Segment Open

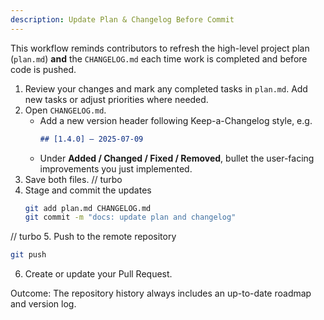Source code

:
 ```yaml
---
description: Update Plan & Changelog Before Commit
---
```


This workflow reminds contributors to refresh the high-level project plan (`plan.md`) **and** the `CHANGELOG.md` each time work is completed and before code is pushed.

1. Review your changes and mark any completed tasks in `plan.md`. Add new tasks or adjust priorities where needed.
2. Open `CHANGELOG.md`.
   - Add a new version header following Keep-a-Changelog style, e.g.
     ```markdown
     ## [1.4.0] – 2025-07-09
     ```
   - Under **Added / Changed / Fixed / Removed**, bullet the user-facing improvements you just implemented.
3. Save both files.
// turbo
4. Stage and commit the updates
   ```bash
   git add plan.md CHANGELOG.md
   git commit -m "docs: update plan and changelog"
   ```
// turbo
5. Push to the remote repository
   ```bash
   git push
   ```
6. Create or update your Pull Request.

Outcome: The repository history always includes an up-to-date roadmap and version log.


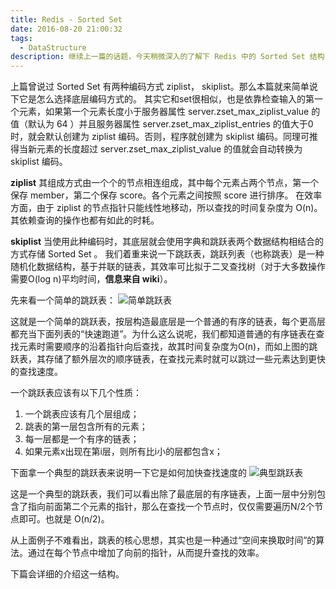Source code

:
 ```yaml
---
title: Redis - Sorted Set
date: 2016-08-20 21:00:32
tags:
  - DataStructure
description: 继续上一篇的话题，今天稍微深入的了解下 Redis 中的 Sorted Set 结构
---
```


上篇曾说过 Sorted Set 有两种编码方式 ziplist， skiplist。那么本篇就来简单说下它是怎么选择底层编码方式的。
其实它和set很相似，也是依靠检查输入的第一个元素，如果第一个元素长度小于服务器属性 server.zset_max_ziplist_value 的值（默认为 64 ）并且服务器属性 server.zset_max_ziplist_entries 的值大于0时，就会默认创建为 ziplist 编码。否则，程序就创建为 skiplist 编码。同理可推得当新元素的长度超过 server.zset_max_ziplist_value 的值就会自动转换为 skiplist 编码。

**ziplist**
其组成方式由一个个的节点相连组成，其中每个元素占两个节点，第一个保存 member，第二个保存 score。各个元素之间按照 score 进行排序。
在效率方面，由于 ziplist 的节点指针只能线性地移动，所以查找的时间复杂度为 O(n)。其依赖查询的操作也都有如此的时耗。

**skiplist**
当使用此种编码时，其底层就会使用字典和跳跃表两个数据结构相结合的方式存储 Sorted Set 。
我们着重来说一下跳跃表，跳跃列表（也称跳表）是一种随机化数据结构，基于并联的链表，其效率可比拟于二叉查找树（对于大多数操作需要O(log n)平均时间，**信息来自 wiki**）。

先来看一个简单的跳跃表：
![简单跳跃表][1]

这就是一个简单的跳跃表，按层构造最底层是一个普通的有序的链表，每个更高层都充当下面列表的“快速跑道”。为什么这么说呢，我们都知道普通的有序链表在查找元素时需要顺序的沿着指针向后查找，故其时间复杂度为O(n)，而如上图的跳跃表，其存储了额外层次的顺序链表，在查找元素时就可以跳过一些元素达到更快的查找速度。

一个跳跃表应该有以下几个性质：

 1. 一个跳表应该有几个层组成；
 2. 跳表的第一层包含所有的元素；
 3. 每一层都是一个有序的链表；
 4. 如果元素x出现在第i层，则所有比i小的层都包含x；
 
下面拿一个典型的跳跃表来说明一下它是如何加快查找速度的
![典型跳跃表][2]

这是一个典型的跳跃表，我们可以看出除了最底层的有序链表，上面一层中分别包含了指向前面第二个元素的指针，那么在查找一个节点时，仅仅需要遍历N/2个节点即可。也就是 O(n/2)。

从上面例子不难看出，跳表的核心思想，其实也是一种通过“空间来换取时间”的算法。通过在每个节点中增加了向前的指针，从而提升查找的效率。

下篇会详细的介绍这一结构。

  [1]: http://7xsger.com1.z0.glb.clouddn.com/image/blog/skiplist-1.png
  [2]: http://7xsger.com1.z0.glb.clouddn.com/image/blog/skiplist-2.png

Segment Closed

All that belongs in the answer is the run of lines above from the line containing "上篇曾说过 Sorted Set" through the line containing "先来看一个简单的跳跃表：", exactly as written.

> SOLUTION TO THE PROBLEM
上篇曾说过 Sorted Set 有两种编码方式 ziplist， skiplist。那么本篇就来简单说下它是怎么选择底层编码方式的。
其实它和set很相似，也是依靠检查输入的第一个元素，如果第一个元素长度小于服务器属性 server.zset_max_ziplist_value 的值（默认为 64 ）并且服务器属性 server.zset_max_ziplist_entries 的值大于0时，就会默认创建为 ziplist 编码。否则，程序就创建为 skiplist 编码。同理可推得当新元素的长度超过 server.zset_max_ziplist_value 的值就会自动转换为 skiplist 编码。

**ziplist**
其组成方式由一个个的节点相连组成，其中每个元素占两个节点，第一个保存 member，第二个保存 score。各个元素之间按照 score 进行排序。
在效率方面，由于 ziplist 的节点指针只能线性地移动，所以查找的时间复杂度为 O(n)。其依赖查询的操作也都有如此的时耗。

**skiplist**
当使用此种编码时，其底层就会使用字典和跳跃表两个数据结构相结合的方式存储 Sorted Set 。
我们着重来说一下跳跃表，跳跃列表（也称跳表）是一种随机化数据结构，基于并联的链表，其效率可比拟于二叉查找树（对于大多数操作需要O(log n)平均时间，**信息来自 wiki**）。

先来看一个简单的跳跃表：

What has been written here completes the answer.